Performing arts festival in Inverness, Scotland

The Inverness Fringe Festival is a performing arts festival in Inverness, Scotland. Its inaugural festival is scheduled to take place from 28 September to 4 October 2026, with more than 25 events across venues in the city centre. The programme includes theatre, comedy, live music, spoken word, drag, cabaret and poetry, with both ticketed and free performances. It has been described as Inverness's first dedicated fringe festival.

==History==
Development of the festival began in 2025. Inverness Fringe Ltd, the company established to organise the event, was incorporated on 7 October 2025, with festival founder Siobhan Neylon as a director. Neylon is the festival's founder and co-director; the organising team also includes co-director and operations lead Mary Dawn Mohun, performing arts lead Steph Smart, dance and DJ lead Meiggidh Fraser, and assistant producer Betsy King.

In 2026, Inverness Fringe Ltd applied to the Inverness Common Good Fund for £15,000 towards the inaugural festival.
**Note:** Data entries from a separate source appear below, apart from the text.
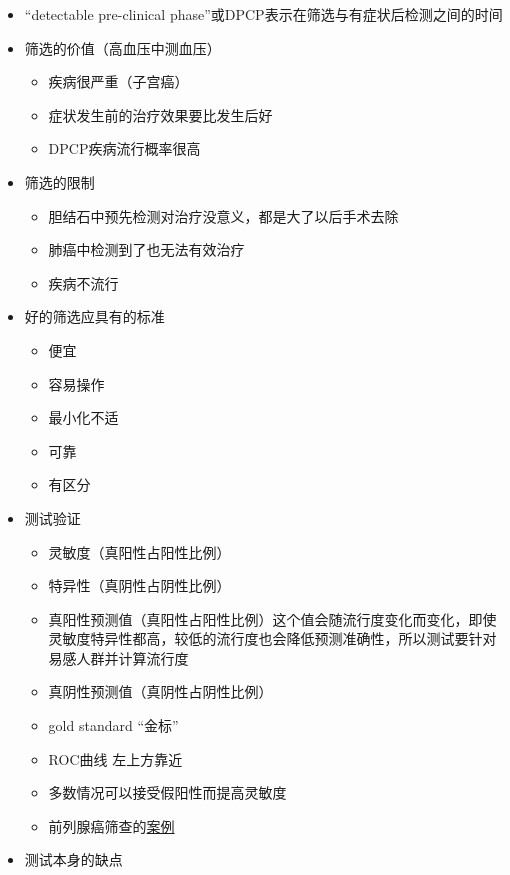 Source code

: \documentclass[
]{book}
\providecommand{\tightlist}{%
  \setlength{\itemsep}{0pt}\setlength{\parskip}{0pt}}
\begin{document}
\begin{itemize}
\tightlist
\item
  ``detectable pre-clinical phase''或DPCP表示在筛选与有症状后检测之间的时间
\item
  筛选的价值（高血压中测血压）

  \begin{itemize}
  \tightlist
  \item
    疾病很严重（子宫癌）
  \item
    症状发生前的治疗效果要比发生后好
  \item
    DPCP疾病流行概率很高
  \end{itemize}
\item
  筛选的限制

  \begin{itemize}
  \tightlist
  \item
    胆结石中预先检测对治疗没意义，都是大了以后手术去除
  \item
    肺癌中检测到了也无法有效治疗
  \item
    疾病不流行
  \end{itemize}
\item
  好的筛选应具有的标准

  \begin{itemize}
  \tightlist
  \item
    便宜
  \item
    容易操作
  \item
    最小化不适
  \item
    可靠
  \item
    有区分
  \end{itemize}
\item
  测试验证

  \begin{itemize}
  \tightlist
  \item
    灵敏度（真阳性占阳性比例）
  \item
    特异性（真阴性占阴性比例）
  \item
    真阳性预测值（真阳性占阳性比例）这个值会随流行度变化而变化，即使灵敏度特异性都高，较低的流行度也会降低预测准确性，所以测试要针对易感人群并计算流行度
  \item
    真阴性预测值（真阴性占阴性比例）
  \item
    gold standard ``金标''
  \item
    ROC曲线 左上方靠近
  \item
    多数情况可以接受假阳性而提高灵敏度
  \item
    前列腺癌筛查的\href{http://www.ncbi.nlm.nih.gov/pmc/articles/PMC137591/pdf/1471-2296-3-19.pdf}{案例}
  \end{itemize}
\item
  测试本身的缺点


\end{itemize}
\end{document}
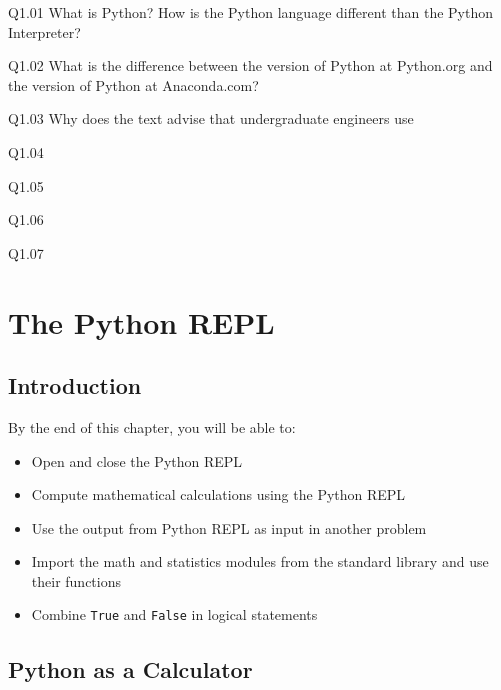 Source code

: \documentclass{book}
\newenvironment{problems}{\begin{multicols}{2}}{\end{multicols}} %
\begin{document}
    
        \begin{problems}
        Q1.01 What is Python? How is the Python language different than the
Python Interpreter?

Q1.02 What is the difference between the version of Python at Python.org
and the version of Python at Anaconda.com?

Q1.03 Why does the text advise that undergraduate engineers use

Q1.04

Q1.05

Q1.06

Q1.07
        \end{problems}

    




    
        \chapter{The Python REPL}\label{the-python-repl}
    




    
        \section{Introduction}\label{introduction}
    




    
        By the end of this chapter, you will be able to:

\begin{itemize}
\item
  Open and close the Python REPL
\item
  Compute mathematical calculations using the Python REPL
\item
  Use the output from Python REPL as input in another problem
\item
  Import the math and statistics modules from the standard library and
  use their functions
\item
  Combine \lstinline!True! and \lstinline!False! in logical statements
\end{itemize}
    




    
        \section{Python as a Calculator}\label{python-as-a-calculator}
    
\end{document}
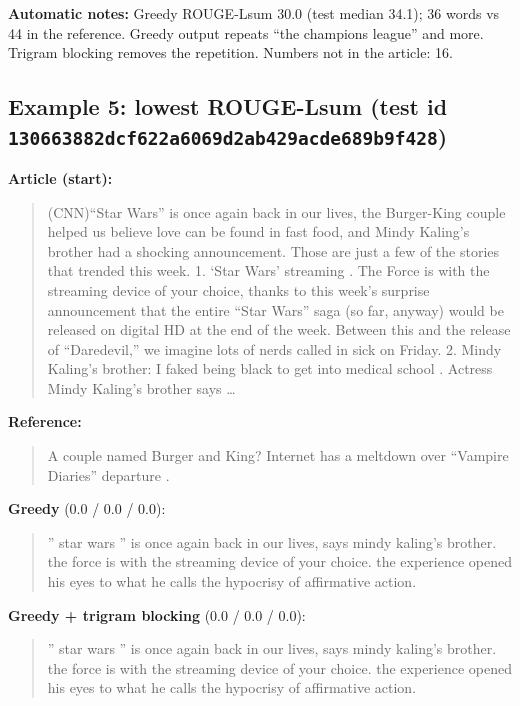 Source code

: \documentclass[10pt,a4paper]{article}
\begin{document}
\textbf{Automatic notes:} Greedy ROUGE-Lsum 30.0 (test median 34.1); 36 words vs 44 in the reference. Greedy output repeats ``the champions league'' and more. Trigram blocking removes the repetition. Numbers not in the article: 16.

\hypertarget{example-5-lowest-rouge-lsum-test-id-130663882dcf622a6069d2ab429acde689b9f428}{%
\subsection{\texorpdfstring{Example 5: lowest ROUGE-Lsum (test id \texttt{130663882dcf622a6069d2ab429acde689b9f428})}{Example 5: lowest ROUGE-Lsum (test id 130663882dcf622a6069d2ab429acde689b9f428)}}\label{example-5-lowest-rouge-lsum-test-id-130663882dcf622a6069d2ab429acde689b9f428}}

\textbf{Article (start):}

\begin{quote}
(CNN)``Star Wars'' is once again back in our lives, the Burger-King couple helped us believe love can be found in fast food, and Mindy Kaling's brother had a shocking announcement. Those are just a few of the stories that trended this week. 1. `Star Wars' streaming . The Force is with the streaming device of your choice, thanks to this week's surprise announcement that the entire ``Star Wars'' saga (so far, anyway) would be released on digital HD at the end of the week. Between this and the release of ``Daredevil,'' we imagine lots of nerds called in sick on Friday. 2. Mindy Kaling's brother: I faked being black to get into medical school . Actress Mindy Kaling's brother says \ldots{}
\end{quote}

\textbf{Reference:}

\begin{quote}
A couple named Burger and King?
Internet has a meltdown over ``Vampire Diaries'' departure .
\end{quote}

\textbf{Greedy} (0.0 / 0.0 / 0.0):

\begin{quote}
'' star wars '' is once again back in our lives, says mindy kaling's brother.
the force is with the streaming device of your choice.
the experience opened his eyes to what he calls the hypocrisy of affirmative action.
\end{quote}

\textbf{Greedy + trigram blocking} (0.0 / 0.0 / 0.0):

\begin{quote}
'' star wars '' is once again back in our lives, says mindy kaling's brother.
the force is with the streaming device of your choice.
the experience opened his eyes to what he calls the hypocrisy of affirmative action.
\end{quote}
\end{document}
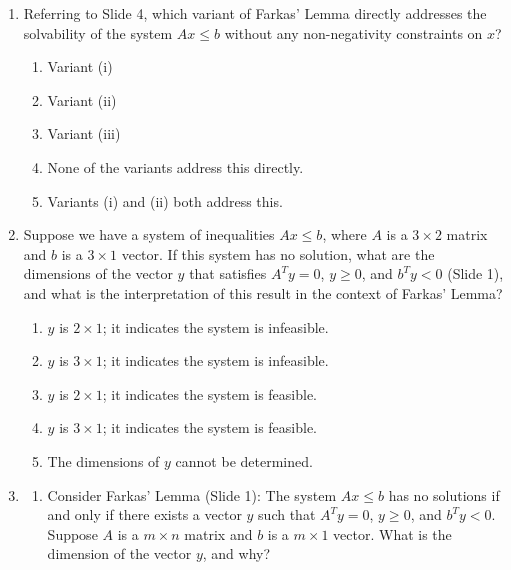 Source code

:\documentclass{article}%
\begin{document}
\begin{enumerate}
\begin{enumerate}%
\item The dimension of $y$ is $3 \times 1$.%
\item The dimension of $y$ is $3 \times 5$.%
\item The dimension of $y$ is $5 \times 1$.%
\item The dimension of $y$ is $5 \times 3$.%
\item The dimension of $y$ cannot be determined.%
\end{enumerate}%
\vspace{1em}%
\item Referring to Slide 4, which variant of Farkas' Lemma directly addresses the solvability of the system $Ax \le b$ without any non-negativity constraints on $x$?%
\begin{enumerate}%
\item Variant (i)%
\item Variant (ii)%
\item Variant (iii)%
\item None of the variants address this directly.%
\item Variants (i) and (ii) both address this.%
\end{enumerate}%
\vspace{1em}%
\item Suppose we have a system of inequalities $Ax \le b$, where $A$ is a $3 \times 2$ matrix and $b$ is a $3 \times 1$ vector.  If this system has no solution, what are the dimensions of the vector $y$ that satisfies $A^T y = 0$, $y \ge 0$, and $b^T y < 0$ (Slide 1), and what is the interpretation of this result in the context of Farkas' Lemma?%
\begin{enumerate}%
\item $y$ is $2 \times 1$; it indicates the system is infeasible.%
\item $y$ is $3 \times 1$; it indicates the system is infeasible.%
\item $y$ is $2 \times 1$; it indicates the system is feasible.%
\item $y$ is $3 \times 1$; it indicates the system is feasible.%
\item The dimensions of $y$ cannot be determined.%
\end{enumerate}%
\vspace{1em}%
\item%
\begin{enumerate}%
\item Consider Farkas' Lemma (Slide 1): The system $Ax \le b$ has no solutions if and only if there exists a vector $y$ such that $A^T y = 0$, $y \ge 0$, and $b^T y < 0$.  Suppose $A$ is a $m \times n$ matrix and $b$ is a $m \times 1$ vector. What is the dimension of the vector $y$, and why?%

\end{enumerate}
\end{enumerate}
\end{document}
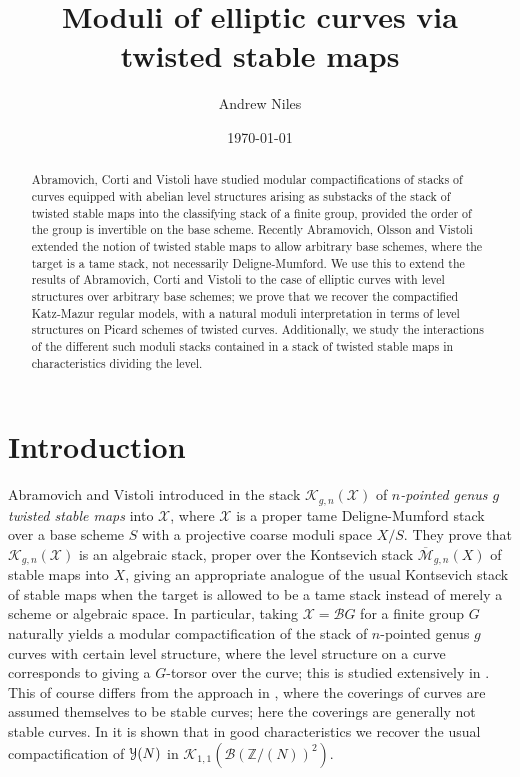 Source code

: \documentclass[11pt]{amsart}
\title{Moduli of elliptic curves via twisted stable maps}
\author[A. Niles]{Andrew Niles}
\date{\today}
\theoremstyle{definition}
\begin{document}
\begin{abstract}
Abramovich, Corti and Vistoli have studied modular compactifications of stacks of curves equipped with abelian level structures arising as substacks of the stack of twisted stable maps into the classifying stack of a finite group, provided the order of the group is invertible on the base scheme. Recently Abramovich, Olsson and Vistoli extended the notion of twisted stable maps to allow arbitrary base schemes, where the target is a tame stack, not necessarily Deligne-Mumford. We use this to extend the results of Abramovich, Corti and Vistoli to the case of elliptic curves with level structures over arbitrary base schemes; we prove that we recover the compactified Katz-Mazur regular models, with a natural moduli interpretation in terms of level structures on Picard schemes of twisted curves. Additionally, we study the interactions of the different such moduli stacks contained in a stack of twisted stable maps in characteristics dividing the level.
\end{abstract}

\maketitle
\tableofcontents

\section{Introduction}
Abramovich and Vistoli introduced in \cite{AV} the stack ${\mathcal{K}}_{g,n}({\mathcal{X}})$ of \textit{$n$-pointed genus $g$ twisted stable maps} into ${\mathcal{X}}$, where ${\mathcal{X}}$ is a proper tame Deligne-Mumford stack over a base scheme $S$ with a projective coarse moduli space $X/S$. They prove that ${\mathcal{K}}_{g,n}({\mathcal{X}})$ is an algebraic stack, proper over the Kontsevich stack $\overline{\mathcal{M}}_{g,n}(X)$ of stable maps into $X$, giving an appropriate analogue of the usual Kontsevich stack of stable maps when the target is allowed to be a tame stack instead of merely a scheme or algebraic space. In particular, taking ${\mathcal{X}} = {\mathcal{B}} G$ for a finite group $G$ naturally yields a modular compactification of the stack of $n$-pointed genus $g$ curves with certain level structure, where the level structure on a curve corresponds to giving a $G$-torsor over the curve; this is studied extensively in \cite{ACV}. This of course differs from the approach in \cite{AR}, where the coverings of curves are assumed themselves to be stable curves; here the coverings are generally not stable curves. In \cite{P} it is shown that in good characteristics we recover the usual compactification of ${\mathbf{\EuScript{Y}}}(N)$ in ${\mathcal{K}}_{1,1}({\mathcal{B}}(\mathbb{Z}/(N))^2)$.
\end{document}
Its application proposed a seven-day programme involving local performers, street performances, workshops and events involving students from the University of the Highlands and Islands. The Common Good Fund sub-committee recommended the award subject to conditions in April, and in August the Highland Council announced that £15,000 had been awarded to support the festival. Organisers also launched a crowdfunding campaign and sought commercial sponsorship ahead of the festival.

==2026 festival==
The inaugural festival is scheduled to run for seven days from 28 September to 4 October 2026. Its published programme contains more than 25 events, ranging across theatre, comedy, cabaret, drag, music, spoken word and workshops. Performances are planned in a mixture of pubs, clubs, studios, galleries and other spaces around central Inverness, including An Seòmar, Upstairs Inverness, Xoko, Inverness Creative Academy, Inverness Botanic Gardens, the Victorian Market and Highland Print Studio.

The programme includes work by artists from Inverness and the wider Highlands, alongside opportunities involving UHI students. Workshops announced before the festival included comedy, scriptwriting, contemporary dance and DJing.